Stored data
↓

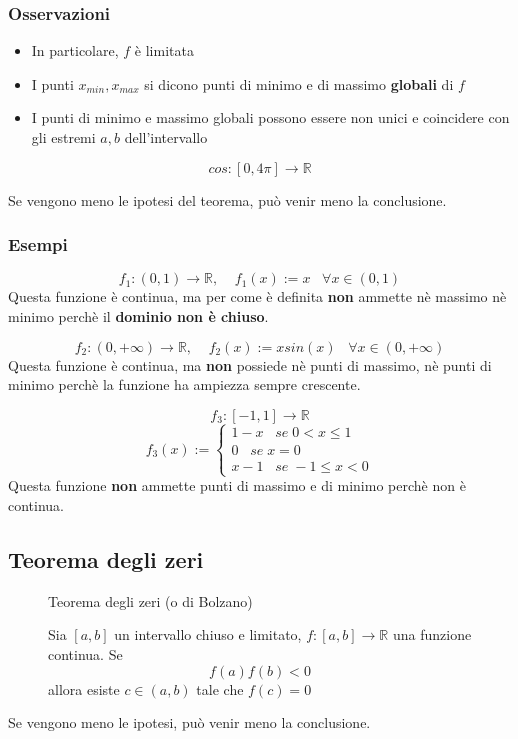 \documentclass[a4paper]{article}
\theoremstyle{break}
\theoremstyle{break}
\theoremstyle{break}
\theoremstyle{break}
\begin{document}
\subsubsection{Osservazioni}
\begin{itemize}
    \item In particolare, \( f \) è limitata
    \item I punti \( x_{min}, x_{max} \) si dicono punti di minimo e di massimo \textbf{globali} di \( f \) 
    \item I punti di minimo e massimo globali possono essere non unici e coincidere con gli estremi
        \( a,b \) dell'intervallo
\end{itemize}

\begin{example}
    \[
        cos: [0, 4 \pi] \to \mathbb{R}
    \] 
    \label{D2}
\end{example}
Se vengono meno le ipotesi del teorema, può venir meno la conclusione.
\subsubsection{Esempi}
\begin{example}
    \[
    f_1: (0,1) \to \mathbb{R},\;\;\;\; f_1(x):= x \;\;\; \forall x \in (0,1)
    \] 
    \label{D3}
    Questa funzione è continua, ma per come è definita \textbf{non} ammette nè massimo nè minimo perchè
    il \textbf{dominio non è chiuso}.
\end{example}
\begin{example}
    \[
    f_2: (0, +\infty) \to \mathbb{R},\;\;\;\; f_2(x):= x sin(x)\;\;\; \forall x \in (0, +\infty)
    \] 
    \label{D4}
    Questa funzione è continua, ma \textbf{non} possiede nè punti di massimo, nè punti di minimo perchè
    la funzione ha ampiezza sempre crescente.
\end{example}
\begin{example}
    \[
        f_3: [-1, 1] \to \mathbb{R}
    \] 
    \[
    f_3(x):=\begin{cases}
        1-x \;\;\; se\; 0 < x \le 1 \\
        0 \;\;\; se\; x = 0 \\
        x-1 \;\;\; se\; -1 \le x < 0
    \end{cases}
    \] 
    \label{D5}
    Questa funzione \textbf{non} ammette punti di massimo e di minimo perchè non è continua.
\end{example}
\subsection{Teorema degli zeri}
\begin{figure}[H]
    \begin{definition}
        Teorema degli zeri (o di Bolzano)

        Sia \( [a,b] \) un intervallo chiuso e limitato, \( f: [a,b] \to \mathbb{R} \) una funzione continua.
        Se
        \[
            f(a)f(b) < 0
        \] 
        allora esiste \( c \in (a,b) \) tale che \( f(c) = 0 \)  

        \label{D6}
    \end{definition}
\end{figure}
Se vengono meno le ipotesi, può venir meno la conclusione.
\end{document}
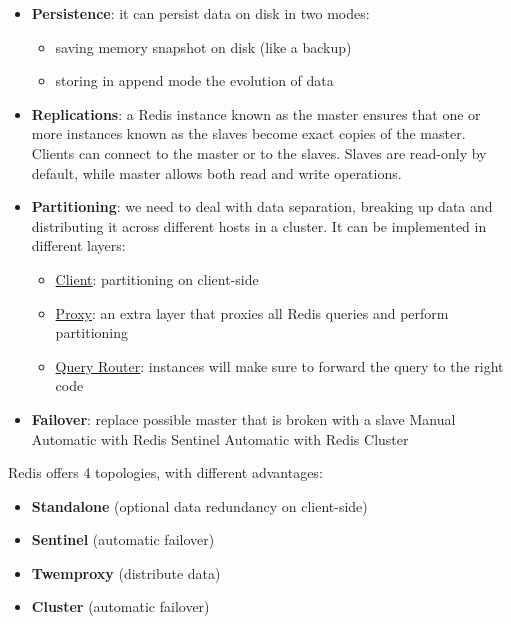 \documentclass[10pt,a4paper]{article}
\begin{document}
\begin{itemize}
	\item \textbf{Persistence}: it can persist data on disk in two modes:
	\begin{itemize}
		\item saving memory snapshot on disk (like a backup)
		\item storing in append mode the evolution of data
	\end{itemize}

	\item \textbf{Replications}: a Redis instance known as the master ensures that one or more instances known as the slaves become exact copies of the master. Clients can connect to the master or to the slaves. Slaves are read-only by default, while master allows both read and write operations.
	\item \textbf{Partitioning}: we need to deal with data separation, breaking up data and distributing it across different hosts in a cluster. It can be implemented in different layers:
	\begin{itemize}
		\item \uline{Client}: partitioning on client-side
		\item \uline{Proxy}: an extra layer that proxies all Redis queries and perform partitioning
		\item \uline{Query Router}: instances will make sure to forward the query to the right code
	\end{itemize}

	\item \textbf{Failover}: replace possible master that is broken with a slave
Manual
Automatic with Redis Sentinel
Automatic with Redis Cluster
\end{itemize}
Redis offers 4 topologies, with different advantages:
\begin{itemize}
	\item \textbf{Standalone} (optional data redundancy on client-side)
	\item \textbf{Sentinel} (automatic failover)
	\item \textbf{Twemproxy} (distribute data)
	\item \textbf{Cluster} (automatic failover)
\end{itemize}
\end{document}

↑

**The task**
Return every entry word for word, leaving the pictures out.

**Answer box**
 \documentclass[a4paper]{article}
\theoremstyle{break}
\theoremstyle{break}
\theoremstyle{break}
\theoremstyle{break}
\begin{document}
\subsubsection{Osservazioni}
\begin{itemize}
    \item In particolare, \( f \) è limitata
    \item I punti \( x_{min}, x_{max} \) si dicono punti di minimo e di massimo \textbf{globali} di \( f \) 
    \item I punti di minimo e massimo globali possono essere non unici e coincidere con gli estremi
        \( a,b \) dell'intervallo
\end{itemize}

\begin{example}
    \[
        cos: [0, 4 \pi] \to \mathbb{R}
    \] 
    \label{D2}
\end{example}
Se vengono meno le ipotesi del teorema, può venir meno la conclusione.
\subsubsection{Esempi}
\begin{example}
    \[
    f_1: (0,1) \to \mathbb{R},\;\;\;\; f_1(x):= x \;\;\; \forall x \in (0,1)
    \] 
    \label{D3}
    Questa funzione è continua, ma per come è definita \textbf{non} ammette nè massimo nè minimo perchè
    il \textbf{dominio non è chiuso}.
\end{example}
\begin{example}
    \[
    f_2: (0, +\infty) \to \mathbb{R},\;\;\;\; f_2(x):= x sin(x)\;\;\; \forall x \in (0, +\infty)
    \] 
    \label{D4}
    Questa funzione è continua, ma \textbf{non} possiede nè punti di massimo, nè punti di minimo perchè
    la funzione ha ampiezza sempre crescente.
\end{example}
\begin{example}
    \[
        f_3: [-1, 1] \to \mathbb{R}
    \] 
    \[
    f_3(x):=\begin{cases}
        1-x \;\;\; se\; 0 < x \le 1 \\
        0 \;\;\; se\; x = 0 \\
        x-1 \;\;\; se\; -1 \le x < 0
    \end{cases}
    \] 
    \label{D5}
    Questa funzione \textbf{non} ammette punti di massimo e di minimo perchè non è continua.
\end{example}
\subsection{Teorema degli zeri}
\begin{figure}[H]
    \begin{definition}
        Teorema degli zeri (o di Bolzano)

        Sia \( [a,b] \) un intervallo chiuso e limitato, \( f: [a,b] \to \mathbb{R} \) una funzione continua.
        Se
        \[
            f(a)f(b) < 0
        \] 
        allora esiste \( c \in (a,b) \) tale che \( f(c) = 0 \)  

        \label{D6}
    \end{definition}
\end{figure}
Se vengono meno le ipotesi, può venir meno la conclusione.
\end{document}
 \documentclass[10pt,a4paper]{article}
\begin{document}
\begin{itemize}
	\item \textbf{Persistence}: it can persist data on disk in two modes:
	\begin{itemize}
		\item saving memory snapshot on disk (like a backup)
		\item storing in append mode the evolution of data
	\end{itemize}

	\item \textbf{Replications}: a Redis instance known as the master ensures that one or more instances known as the slaves become exact copies of the master. Clients can connect to the master or to the slaves. Slaves are read-only by default, while master allows both read and write operations.
	\item \textbf{Partitioning}: we need to deal with data separation, breaking up data and distributing it across different hosts in a cluster. It can be implemented in different layers:
	\begin{itemize}
		\item \uline{Client}: partitioning on client-side
		\item \uline{Proxy}: an extra layer that proxies all Redis queries and perform partitioning
		\item \uline{Query Router}: instances will make sure to forward the query to the right code
	\end{itemize}

	\item \textbf{Failover}: replace possible master that is broken with a slave
Manual
Automatic with Redis Sentinel
Automatic with Redis Cluster
\end{itemize}
Redis offers 4 topologies, with different advantages:
\begin{itemize}
	\item \textbf{Standalone} (optional data redundancy on client-side)
	\item \textbf{Sentinel} (automatic failover)
	\item \textbf{Twemproxy} (distribute data)
	\item \textbf{Cluster} (automatic failover)
\end{itemize}
\end{document}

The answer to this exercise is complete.